#### TO DO
For the data below, work out how many lines contain the word "Twitter" and supply only that number.
SOURCE DATA below:
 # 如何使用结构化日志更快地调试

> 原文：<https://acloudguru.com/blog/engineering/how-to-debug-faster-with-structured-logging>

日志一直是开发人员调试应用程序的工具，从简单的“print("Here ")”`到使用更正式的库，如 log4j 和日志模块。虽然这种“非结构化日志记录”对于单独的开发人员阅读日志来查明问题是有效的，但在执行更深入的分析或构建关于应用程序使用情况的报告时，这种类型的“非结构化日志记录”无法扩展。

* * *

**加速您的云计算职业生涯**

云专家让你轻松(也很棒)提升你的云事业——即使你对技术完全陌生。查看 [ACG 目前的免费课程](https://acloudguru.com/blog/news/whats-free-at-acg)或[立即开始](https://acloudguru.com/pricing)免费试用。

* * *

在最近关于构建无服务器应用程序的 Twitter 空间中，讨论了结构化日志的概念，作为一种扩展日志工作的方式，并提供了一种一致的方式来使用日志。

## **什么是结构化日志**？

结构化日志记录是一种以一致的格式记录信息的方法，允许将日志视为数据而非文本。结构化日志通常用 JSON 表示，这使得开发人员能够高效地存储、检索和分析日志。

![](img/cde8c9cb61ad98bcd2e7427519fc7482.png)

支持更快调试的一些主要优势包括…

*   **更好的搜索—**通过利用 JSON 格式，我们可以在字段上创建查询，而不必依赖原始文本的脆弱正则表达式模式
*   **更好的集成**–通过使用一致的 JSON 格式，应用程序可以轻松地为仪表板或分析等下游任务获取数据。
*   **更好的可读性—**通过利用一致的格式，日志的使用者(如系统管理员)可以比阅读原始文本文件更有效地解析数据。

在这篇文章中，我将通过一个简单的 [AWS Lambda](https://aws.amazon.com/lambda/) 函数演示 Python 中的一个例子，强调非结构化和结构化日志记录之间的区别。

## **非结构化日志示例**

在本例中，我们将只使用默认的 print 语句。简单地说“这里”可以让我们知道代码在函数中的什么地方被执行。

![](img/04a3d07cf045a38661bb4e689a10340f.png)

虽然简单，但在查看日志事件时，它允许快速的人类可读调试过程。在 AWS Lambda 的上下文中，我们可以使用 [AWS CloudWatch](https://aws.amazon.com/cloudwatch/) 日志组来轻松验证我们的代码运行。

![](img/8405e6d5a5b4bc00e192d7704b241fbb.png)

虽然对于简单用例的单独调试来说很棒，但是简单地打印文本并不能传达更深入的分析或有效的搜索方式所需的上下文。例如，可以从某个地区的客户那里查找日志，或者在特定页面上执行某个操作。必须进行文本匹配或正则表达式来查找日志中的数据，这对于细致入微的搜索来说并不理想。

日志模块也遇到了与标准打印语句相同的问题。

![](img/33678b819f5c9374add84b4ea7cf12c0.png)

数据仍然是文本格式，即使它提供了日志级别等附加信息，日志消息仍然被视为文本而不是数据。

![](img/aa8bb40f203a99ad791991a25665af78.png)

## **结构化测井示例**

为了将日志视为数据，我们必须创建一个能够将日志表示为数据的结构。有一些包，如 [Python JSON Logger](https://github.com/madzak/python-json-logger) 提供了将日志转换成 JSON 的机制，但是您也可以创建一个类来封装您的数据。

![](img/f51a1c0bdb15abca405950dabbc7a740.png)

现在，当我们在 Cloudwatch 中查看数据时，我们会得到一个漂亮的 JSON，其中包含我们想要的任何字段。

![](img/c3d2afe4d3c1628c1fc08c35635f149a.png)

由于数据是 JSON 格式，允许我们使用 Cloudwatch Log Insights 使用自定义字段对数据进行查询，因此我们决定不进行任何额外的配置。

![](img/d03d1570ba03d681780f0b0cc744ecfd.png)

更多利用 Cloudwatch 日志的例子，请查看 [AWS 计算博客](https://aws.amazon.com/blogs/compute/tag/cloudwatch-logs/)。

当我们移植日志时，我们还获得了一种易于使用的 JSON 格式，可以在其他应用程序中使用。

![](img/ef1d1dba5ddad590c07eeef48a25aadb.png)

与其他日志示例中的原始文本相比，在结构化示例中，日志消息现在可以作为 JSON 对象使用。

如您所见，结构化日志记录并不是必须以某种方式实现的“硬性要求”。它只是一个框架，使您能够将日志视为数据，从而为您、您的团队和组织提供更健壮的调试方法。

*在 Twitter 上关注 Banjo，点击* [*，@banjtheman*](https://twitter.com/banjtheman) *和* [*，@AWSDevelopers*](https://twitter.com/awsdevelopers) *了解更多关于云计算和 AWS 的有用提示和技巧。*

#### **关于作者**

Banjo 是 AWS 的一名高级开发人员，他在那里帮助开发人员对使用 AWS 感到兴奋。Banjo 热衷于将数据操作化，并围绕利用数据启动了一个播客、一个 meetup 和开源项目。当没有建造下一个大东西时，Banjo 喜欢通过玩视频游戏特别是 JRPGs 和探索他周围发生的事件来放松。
End of SOURCE DATA.
#### OUTPUT FOR THIS EXERCISE
2